WHAT YOU NEED TO DO
Pick every line out of the entries below that has the string "dfrac", and copy it.
(SOURCE DATA Opens)
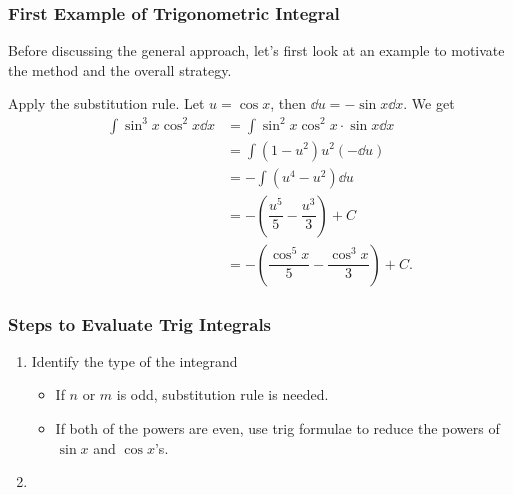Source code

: \subsubsection{First Example of Trigonometric Integral}
Before discussing the general approach, let's first look at an example to motivate the method and the overall strategy.
\begin{ex} \leavevmode
    Apply the substitution rule. Let $u = \cos x$, then $\dd u = -\sin x \dd x$. We get
    \begin{align*}
        \int \sin^3 x \cos^2 x \dd x &= \int \sin^2 x \cos^2 x \cdot \sin x \dd x  \tag{substitution $u = \cos x$}\\
        &= \int (1 - u^2) u^2 (-\dd u) \\
        &= -\int (u^4 - u^2) \dd u \\
        &= -\left(\dfrac{u^5}{5} - \dfrac{u^3}{3}\right) + C \tag{Constant $C$ indefinite integral} \\
        &= -\left(\dfrac{\cos^5 x}{5} - \dfrac{\cos^3 x}{3}\right) + C.
    \end{align*}
\end{ex}

\subsubsection{Steps to Evaluate Trig Integrals}
\begin{enumerate}
    \item Identify the type of the integrand 
    \begin{itemize}
        \item If $n$ or $m$ is odd, substitution rule is needed. 
        \item If both of the powers are even, use trig formulae to reduce the powers of $\sin x$ and $\cos x$'s.
    
    \end{itemize}
    
    
    \item {}
\end{enumerate}


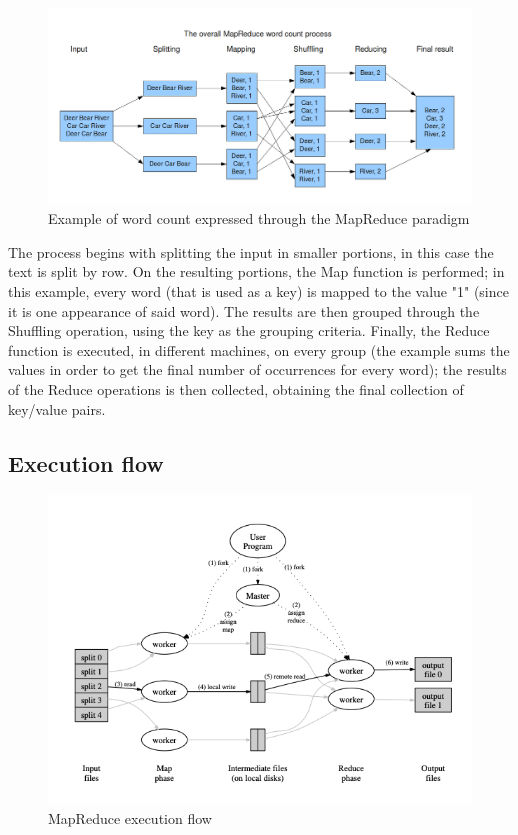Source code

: \begin{figure}[H]
    \centering
    \includegraphics[width=\linewidth]{document/chapters/chapter_4/images/mapreduce_example.png}
    \caption{Example of word count expressed through the MapReduce paradigm \cite{mapreduce_example_site}}
    \label{fig:mapreduce_example}
\end{figure}

The process begins with splitting the input in smaller portions, in this case the text is split by row. On the resulting portions, the Map function is performed; in this example, every word (that is used as a key) is mapped to the value "1" (since it is one appearance of said word). The results are then grouped through the Shuffling operation, using the key as the grouping criteria. Finally, the Reduce function is executed, in different machines, on every group (the example sums the values in order to get the final number of occurrences for every word); the results of the Reduce operations is then collected, obtaining the final collection of key/value pairs.

\subsection{Execution flow}

\begin{figure}[H]
    \centering
    \includegraphics[width=\linewidth]{document/chapters/chapter_4/images/mapreduce_execution_flow.png}
    \caption{MapReduce execution flow \cite{google_mapreduce}}
    \label{fig:mapreduce_execution_flow}
\end{figure}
(SOURCE DATA Closes)
WRITTEN ANSWER
        &= -\left(\dfrac{u^5}{5} - \dfrac{u^3}{3}\right) + C \tag{Constant $C$ indefinite integral} \\
        &= -\left(\dfrac{\cos^5 x}{5} - \dfrac{\cos^3 x}{3}\right) + C.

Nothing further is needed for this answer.